Expand your presence beyond your own website.
Melissa Popp, VP of Content Strategy and Innovation at Ricketyroo, articulates a strategy that women in tech SEO are increasingly calling "training-data SEO": publish thought leadership on high-authority domains, participate in open datasets, and make your expertise crawlable. If your brand does not appear when an AI explains your topic, you have already lost the awareness stage. The future of organic visibility starts in the prompts, not the SERPs.
This directly connects to Ramona Joita's parallel recommendation: expand beyond your website and get featured in listicles, Reddit discussions, and reputable publications, and publish thought leadership on LinkedIn, Medium, or Substack to help AI systems associate your brand with authority. The underlying mechanism is the same — AI engines do not cite from a single source. They corroborate. If your brand is mentioned consistently across multiple independent, high-quality surfaces, citation becomes structurally likely rather than structurally improbable.
For Australian mid-market businesses, this is the most exploitable gap in the current landscape. Most competitors are optimising their own site for Google. Almost none are building the distributed, multi-source entity presence that makes AI citation structurally inevitable. The window to establish that presence before competitors do is measurable in months, not years.
Track the metrics that reflect the new reality.
Aleyda Solis recommended at WTSFest 2026 that teams future-proof their measurement frameworks by tracking visibility, citations, and sentiment alongside traditional rankings. Three tools were specifically highlighted as instrumental for this expanded tracking: Radyant AI Search Dashboard for monitoring brand citations across AI interfaces, SimilarWeb for broader traffic and competitive intelligence, and Waikay for AI search exposure and sentiment.

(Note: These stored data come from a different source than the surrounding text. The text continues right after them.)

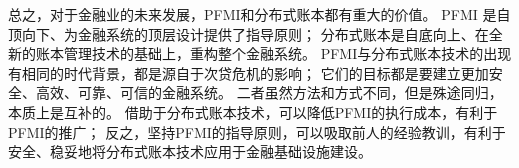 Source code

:总之，对于金融业的未来发展，PFMI和分布式账本都有重大的价值。
PFMI 是自顶向下、为金融系统的顶层设计提供了指导原则；
分布式账本是自底向上、在全新的账本管理技术的基础上，重构整个金融系统。
PFMI与分布式账本技术的出现有相同的时代背景，都是源自于次贷危机的影响；
它们的目标都是要建立更加安全、高效、可靠、可信的金融系统。
二者虽然方法和方式不同，但是殊途同归，本质上是互补的。
借助于分布式账本技术，可以降低PFMI的执行成本，有利于PFMI的推广；
反之，坚持PFMI的指导原则，可以吸取前人的经验教训，有利于安全、稳妥地将分布式账本技术应用于金融基础设施建设。

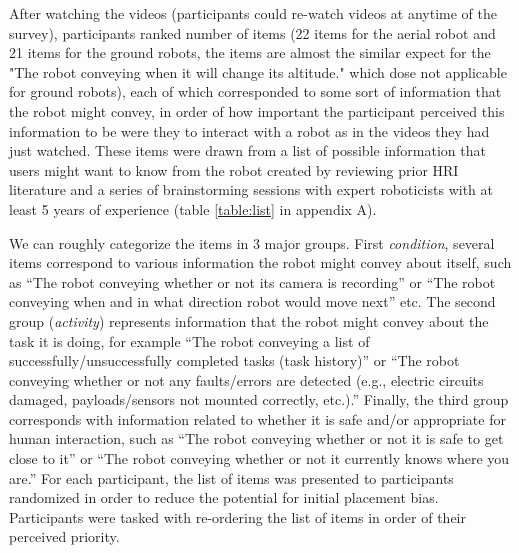 \documentclass[letterpaper, 10 pt, conference]{ieeeconf}  %
\begin{document}
    After watching the videos (participants could re-watch videos at anytime of the survey), participants ranked number of items (22 items for the aerial robot and 21 items for the ground robots, the items are almost the similar expect for the "The robot conveying when it will change its altitude." which dose not applicable for ground robots), each of which corresponded to some sort of information that the robot might convey, in order of how important the participant perceived this information to be were they to interact with a robot as in the videos they had just watched. These items were drawn from a list of possible information that users might want to know from the robot created by reviewing prior HRI literature and a series of brainstorming sessions with expert roboticists with at least 5 years of experience (table \ref{table:list} in appendix A). 
    
    We can roughly categorize the items in 3 major groups. First \textit{condition}\cite{cha2018survey}, several items correspond to various information the robot might convey about itself, such as ``The robot conveying whether or not its camera is recording'' or ``The robot conveying when and in what direction robot would move next'' etc. The second group (\textit{activity}\cite{cha2018survey}) represents information that the robot might convey about the task it is doing, for example ``The robot conveying a list of successfully/unsuccessfully completed tasks (task history)'' or ``The robot conveying whether or not any faults/errors are detected (e.g., electric circuits damaged, payloads/sensors not mounted correctly, etc.).'' Finally, the third group corresponds with information related to whether it is safe and/or appropriate for human interaction, such as ``The robot conveying whether or not it is safe to get close to it'' or ``The robot conveying whether or not it currently knows where you are.'' For each participant, the list of items was presented to participants randomized in order to reduce the potential for initial placement bias. Participants were tasked with re-ordering the list of items in order of their perceived priority. 
    
\end{document}
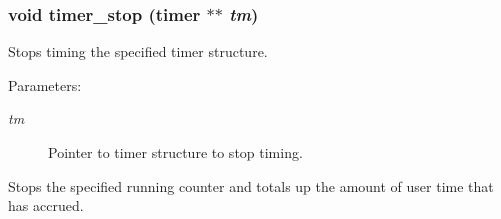 \subsubsection{\setlength{\rightskip}{0pt plus 5cm}void timer\_\-stop ({\bf timer} $\ast$$\ast$ {\em tm})}\label{util_8h_a20}


Stops timing the specified timer structure. 

\begin{Desc}
\item[Parameters:]
\begin{description}
\item[{\em tm}]Pointer to timer structure to stop timing.\end{description}
\end{Desc}
Stops the specified running counter and totals up the amount of user time that has accrued.  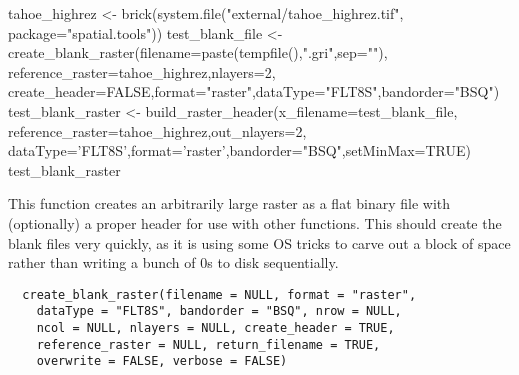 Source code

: \documentclass[a4paper]{book}
\begin{document}
%
\begin{Examples}
\begin{ExampleCode}
tahoe_highrez <- brick(system.file("external/tahoe_highrez.tif", package="spatial.tools"))
test_blank_file <- create_blank_raster(filename=paste(tempfile(),".gri",sep=""),
	reference_raster=tahoe_highrez,nlayers=2,
	create_header=FALSE,format="raster",dataType="FLT8S",bandorder="BSQ")
test_blank_raster <- build_raster_header(x_filename=test_blank_file,
	reference_raster=tahoe_highrez,out_nlayers=2,
	dataType='FLT8S',format='raster',bandorder="BSQ",setMinMax=TRUE)
test_blank_raster
\end{ExampleCode}
\end{Examples}
%
\begin{Description}\relax
This function creates an arbitrarily large raster as a
flat binary file with (optionally) a proper header for
use with other functions.  This should create the blank
files very quickly, as it is using some OS tricks to
carve out a block of space rather than writing a bunch of
0s to disk sequentially.
\end{Description}
%
\begin{Usage}
\begin{verbatim}
  create_blank_raster(filename = NULL, format = "raster",
    dataType = "FLT8S", bandorder = "BSQ", nrow = NULL,
    ncol = NULL, nlayers = NULL, create_header = TRUE,
    reference_raster = NULL, return_filename = TRUE,
    overwrite = FALSE, verbose = FALSE)
\end{verbatim}
\end{Usage}
%
\end{document}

Emina Demiri-Watson, Head of Digital Marketing at Vixen Digital, offers an important caution around measurement obsession: "We should be focusing on how well we understand our audiences, how our brand shows up, and how all of that drives genuine connection and action." The expanded toolkit is a means, not an end. The end is commercial visibility that converts.
Dawn Anderson, whose WTSFest session on generative information retrieval was one of the most evidence-grounded talks of the event, provides the steadiest perspective on where this all leads: "In a fast-moving AI landscape, misinformation spreads easily, even among SEOs. It's okay to say 'I don't know' while we test and learn. Focus on fundamentals. High-quality, technically sound, authoritative content still underpins success, regardless of interface changes."
The eight strategies, consolidated.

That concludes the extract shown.